Marrying His Rival: The Jilted Wife's Sweet Revenge

"Her blood type is a match. It’s the only option." I froze outside the conference room door, the quarterly reports digging into my ribs. I knew that voice. It was Ben, my husband’s best friend and doctor. But the next voice, cold and devoid of warmth, shattered my world. "Then we do it," my husband Ethan said. "Chloe cannot wait any longer. If Ava is the match, then Ava is the solution." For the past month, Ethan had been obsessed with my health, insisting on daily "vitamins" and endless checkups. He called it love. Standing in that hallway, I realized he was actually shopping for spare parts. "She is your wife, Ethan," Ben argued weakly. "You can't just harvest her like a crop." "She became my wife because she was useful," Ethan replied, his indifference cutting deeper than any scalpel. "Now, she can be useful for this." The realization hit me with the force of a physical blow.

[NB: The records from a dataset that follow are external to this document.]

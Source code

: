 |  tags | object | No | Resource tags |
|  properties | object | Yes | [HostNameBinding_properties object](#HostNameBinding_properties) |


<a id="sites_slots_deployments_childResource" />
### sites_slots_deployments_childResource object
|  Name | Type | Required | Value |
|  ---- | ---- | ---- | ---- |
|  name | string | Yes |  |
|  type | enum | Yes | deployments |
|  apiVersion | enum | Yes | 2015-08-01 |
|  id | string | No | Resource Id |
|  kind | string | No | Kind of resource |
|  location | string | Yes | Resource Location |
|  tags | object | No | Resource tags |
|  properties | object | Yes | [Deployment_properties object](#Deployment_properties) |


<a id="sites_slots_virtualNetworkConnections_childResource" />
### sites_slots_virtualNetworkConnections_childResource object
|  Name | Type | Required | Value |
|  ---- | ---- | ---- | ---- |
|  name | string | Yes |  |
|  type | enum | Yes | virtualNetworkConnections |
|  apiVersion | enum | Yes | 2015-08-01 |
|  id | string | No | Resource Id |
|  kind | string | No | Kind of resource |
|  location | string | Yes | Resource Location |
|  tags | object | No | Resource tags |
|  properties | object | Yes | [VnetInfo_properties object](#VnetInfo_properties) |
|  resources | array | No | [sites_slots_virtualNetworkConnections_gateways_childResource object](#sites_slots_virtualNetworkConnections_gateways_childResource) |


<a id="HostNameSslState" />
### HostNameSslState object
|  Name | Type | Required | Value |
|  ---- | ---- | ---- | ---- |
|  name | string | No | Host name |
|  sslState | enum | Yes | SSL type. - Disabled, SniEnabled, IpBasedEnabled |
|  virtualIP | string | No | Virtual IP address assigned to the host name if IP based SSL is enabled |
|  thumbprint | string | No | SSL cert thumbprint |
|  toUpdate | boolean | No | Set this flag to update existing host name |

The nausea I’d been feeling wasn't stress. I was pregnant. And those "vitamins" he fed me every morning? They weren't supplements. They were poisons designed to ensure I remained a viable donor. He was killing his own child to save his mistress. To him, I wasn't a partner. I was livestock. An asset to be liquidated for parts. I didn't burst into the room. I didn't scream. I walked away in silence, my hand hovering over my stomach. He wanted my kidney? He wanted to carve me up? I decided right then. I wouldn't just leave. I would terminate the pregnancy, fake my death, and burn his entire world to the ground.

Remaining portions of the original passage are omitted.